Atlanta Opera has dusted off C. David Higgins’ 15-year-old sets — towering walls adorned with hieroglyphics — and added new elements such as dazzling projections by Nicholas Hussong. The result is often eye-popping. Cute animal puppets in a range of sizes contribute to the delightful spirit of this production.

Director Tomer Zvulun brings a lively momentum to the production, which takes a few appropriate liberties with Emanuel Schikaneder’s libretto. He adds some pleasing contemporary references: A nod to Chick-fil-A is particularly amusing.

He also cuts some elements that modern audiences may find offensive. The original “Magic Flute” includes culturally insensitive material, such as portraying the petty villain Monostatos as a slave and the only Black character in the opera, one deemed to be inferior to the European characters. In this production, racial elements are excluded and Monostatos is played by a white singer.

The perennially popular opera, sung here in German with English subtitles, centers on Prince Tamino (Santiago Ballerini, with a ringing tenor), who journeys to save the Queen of the Night’s daughter, Pamina (the opulent soprano Mei Gui Zhang).
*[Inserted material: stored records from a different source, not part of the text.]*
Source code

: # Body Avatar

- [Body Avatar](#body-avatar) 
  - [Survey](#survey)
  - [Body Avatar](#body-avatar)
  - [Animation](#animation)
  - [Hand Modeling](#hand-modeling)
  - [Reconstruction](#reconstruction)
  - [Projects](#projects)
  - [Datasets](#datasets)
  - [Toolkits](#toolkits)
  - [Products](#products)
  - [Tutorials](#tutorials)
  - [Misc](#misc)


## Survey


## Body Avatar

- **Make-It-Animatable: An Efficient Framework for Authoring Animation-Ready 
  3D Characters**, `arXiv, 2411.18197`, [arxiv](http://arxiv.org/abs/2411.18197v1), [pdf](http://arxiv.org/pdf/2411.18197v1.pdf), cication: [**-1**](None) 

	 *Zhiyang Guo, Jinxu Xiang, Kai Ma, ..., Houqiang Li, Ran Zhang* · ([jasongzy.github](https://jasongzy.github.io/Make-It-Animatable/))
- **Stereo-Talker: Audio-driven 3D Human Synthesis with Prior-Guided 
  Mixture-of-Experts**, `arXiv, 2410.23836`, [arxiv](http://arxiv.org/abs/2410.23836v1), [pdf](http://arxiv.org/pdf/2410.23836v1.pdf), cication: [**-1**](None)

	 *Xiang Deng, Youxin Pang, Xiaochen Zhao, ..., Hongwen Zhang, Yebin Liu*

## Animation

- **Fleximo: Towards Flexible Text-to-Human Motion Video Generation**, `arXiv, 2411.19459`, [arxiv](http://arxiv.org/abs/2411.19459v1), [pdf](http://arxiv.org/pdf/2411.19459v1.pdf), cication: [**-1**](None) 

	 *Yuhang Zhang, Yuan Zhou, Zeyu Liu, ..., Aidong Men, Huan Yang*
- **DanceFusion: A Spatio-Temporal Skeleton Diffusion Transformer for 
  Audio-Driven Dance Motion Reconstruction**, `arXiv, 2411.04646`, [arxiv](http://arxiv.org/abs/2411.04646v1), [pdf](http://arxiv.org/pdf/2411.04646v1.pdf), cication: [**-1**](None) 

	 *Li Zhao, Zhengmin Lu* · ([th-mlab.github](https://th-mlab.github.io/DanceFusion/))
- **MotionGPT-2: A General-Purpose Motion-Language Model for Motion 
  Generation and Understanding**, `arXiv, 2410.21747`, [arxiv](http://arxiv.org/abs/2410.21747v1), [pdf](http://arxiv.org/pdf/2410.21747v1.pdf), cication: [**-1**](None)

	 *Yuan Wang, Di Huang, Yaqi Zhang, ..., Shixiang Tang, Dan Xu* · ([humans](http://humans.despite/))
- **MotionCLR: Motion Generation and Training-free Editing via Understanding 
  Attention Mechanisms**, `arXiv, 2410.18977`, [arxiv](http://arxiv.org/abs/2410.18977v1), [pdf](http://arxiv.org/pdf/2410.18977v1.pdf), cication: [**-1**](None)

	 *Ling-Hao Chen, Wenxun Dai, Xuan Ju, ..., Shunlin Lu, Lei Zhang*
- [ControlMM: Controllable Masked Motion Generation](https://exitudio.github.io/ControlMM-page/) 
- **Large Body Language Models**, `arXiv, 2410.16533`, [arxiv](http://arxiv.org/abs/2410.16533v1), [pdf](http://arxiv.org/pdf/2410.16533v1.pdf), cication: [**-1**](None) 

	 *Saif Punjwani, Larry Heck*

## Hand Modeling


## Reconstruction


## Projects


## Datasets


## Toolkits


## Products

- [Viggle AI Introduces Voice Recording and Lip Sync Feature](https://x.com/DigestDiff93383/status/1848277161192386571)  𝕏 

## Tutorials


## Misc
Mozart and Schikaneder muse on young love — Tamino and Pamina fall head over heels (rather quickly!) — mixing romance with a Masonic quest for enlightenment.

The opera is probably most famous for the two high-flying arias sung by the Queen of the Night. The role is actually rather small: The Queen appears on stage primarily two times but often steals the show with arias that soar to a stratospheric “F” above high “C.”

On Tuesday, Rainelle Krause brought a dramatic coloratura to the role of the Queen with laser-focused high notes and a pointillist exactitude in negotiating Mozart’s inhumanly difficult arias. It’s quite breathtaking, and Krause was rewarded with rapturous applause.

Tamino is joined on his quest by the bird-catching man-child Papageno, engagingly played on Tuesday by the warm-voiced baritone Luke Sutliff. They were assisted by three boys (the fine young singers Angel Williams, Adrienne Ocfemia and Max Walls), who travel by hot-air balloon.

Pamina, it turns out, is being protected — not everything in the story is what it seems — by the priest Sarastro, sung in this production by Peixin Chen with a magnificent sonorous bass.

The roles of three attendants to the Queen were radiantly sung with a lovely blend by Diana Newman, Alexandra Razskazoff and Meridian Prall. Others in the cast included the lyrical tenor Barry Banks (playing the pesky villain Monostatos) and the silvery-voiced Amanda Sheriff as Papageno’s love interest, Papagena. Wayd Odle and Jason Zacher provided solid contributions as, respectively, the First Priest and Second Priest.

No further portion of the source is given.